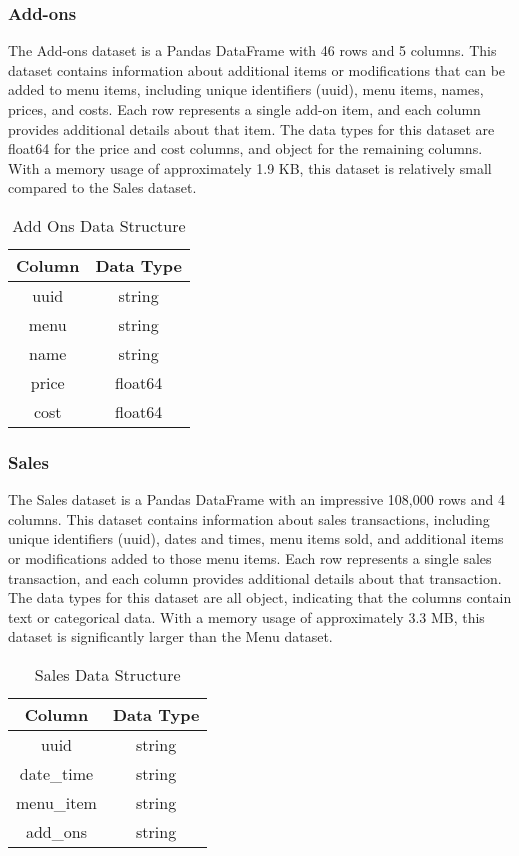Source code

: \subsubsection{Add-ons}

The Add-ons dataset is a Pandas DataFrame with 46 rows and 5 columns. This dataset contains information about additional items or modifications that can be added to menu items, including unique identifiers (uuid), menu items, names, prices, and costs. Each row represents a single add-on item, and each column provides additional details about that item. The data types for this dataset are float64 for the price and cost columns, and object for the remaining columns. With a memory usage of approximately 1.9 KB, this dataset is relatively small compared to the Sales dataset.

\begin{table}[H]
	\centering
	\begin{tabular}{cc}
		\toprule
		Column & Data Type \\
		\midrule
		uuid & string \\
		menu & string \\
		name & string \\
		price & float64 \\
		cost & float64 \\
		\bottomrule
	\end{tabular}
	\caption{Add Ons Data Structure}
	\label{tab:add_ons_data_structure}
\end{table}

\subsubsection{Sales}

The Sales dataset is a Pandas DataFrame with an impressive 108,000 rows and 4 columns. This dataset contains information about sales transactions, including unique identifiers (uuid), dates and times, menu items sold, and additional items or modifications added to those menu items. Each row represents a single sales transaction, and each column provides additional details about that transaction. The data types for this dataset are all object, indicating that the columns contain text or categorical data. With a memory usage of approximately 3.3 MB, this dataset is significantly larger than the Menu dataset.

\begin{table}[H]
	\centering
	\begin{tabular}{cc}
		\toprule
		Column & Data Type \\
		\midrule
		uuid & string \\
		date{\_}time & string \\
		menu{\_}item & string \\
		add{\_}ons & string \\
		\bottomrule
	\end{tabular}
	\caption{Sales Data Structure}
	\label{tab:sales_data_structure}
\end{table}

* * *

Retype the entries exactly, skipping every picture.

- Result for this exercise -
Source code

: \subsubsection{Add-ons}

The Add-ons dataset is a Pandas DataFrame with 46 rows and 5 columns. This dataset contains information about additional items or modifications that can be added to menu items, including unique identifiers (uuid), menu items, names, prices, and costs. Each row represents a single add-on item, and each column provides additional details about that item. The data types for this dataset are float64 for the price and cost columns, and object for the remaining columns. With a memory usage of approximately 1.9 KB, this dataset is relatively small compared to the Sales dataset.

\begin{table}[H]
	\centering
	\begin{tabular}{cc}
		\toprule
		Column & Data Type \\
		\midrule
		uuid & string \\
		menu & string \\
		name & string \\
		price & float64 \\
		cost & float64 \\
		\bottomrule
	\end{tabular}
	\caption{Add Ons Data Structure}
	\label{tab:add_ons_data_structure}
\end{table}

\subsubsection{Sales}

The Sales dataset is a Pandas DataFrame with an impressive 108,000 rows and 4 columns. This dataset contains information about sales transactions, including unique identifiers (uuid), dates and times, menu items sold, and additional items or modifications added to those menu items. Each row represents a single sales transaction, and each column provides additional details about that transaction. The data types for this dataset are all object, indicating that the columns contain text or categorical data. With a memory usage of approximately 3.3 MB, this dataset is significantly larger than the Menu dataset.

\begin{table}[H]
	\centering
	\begin{tabular}{cc}
		\toprule
		Column & Data Type \\
		\midrule
		uuid & string \\
		date{\_}time & string \\
		menu{\_}item & string \\
		add{\_}ons & string \\
		\bottomrule
	\end{tabular}
	\caption{Sales Data Structure}
	\label{tab:sales_data_structure}
\end{table}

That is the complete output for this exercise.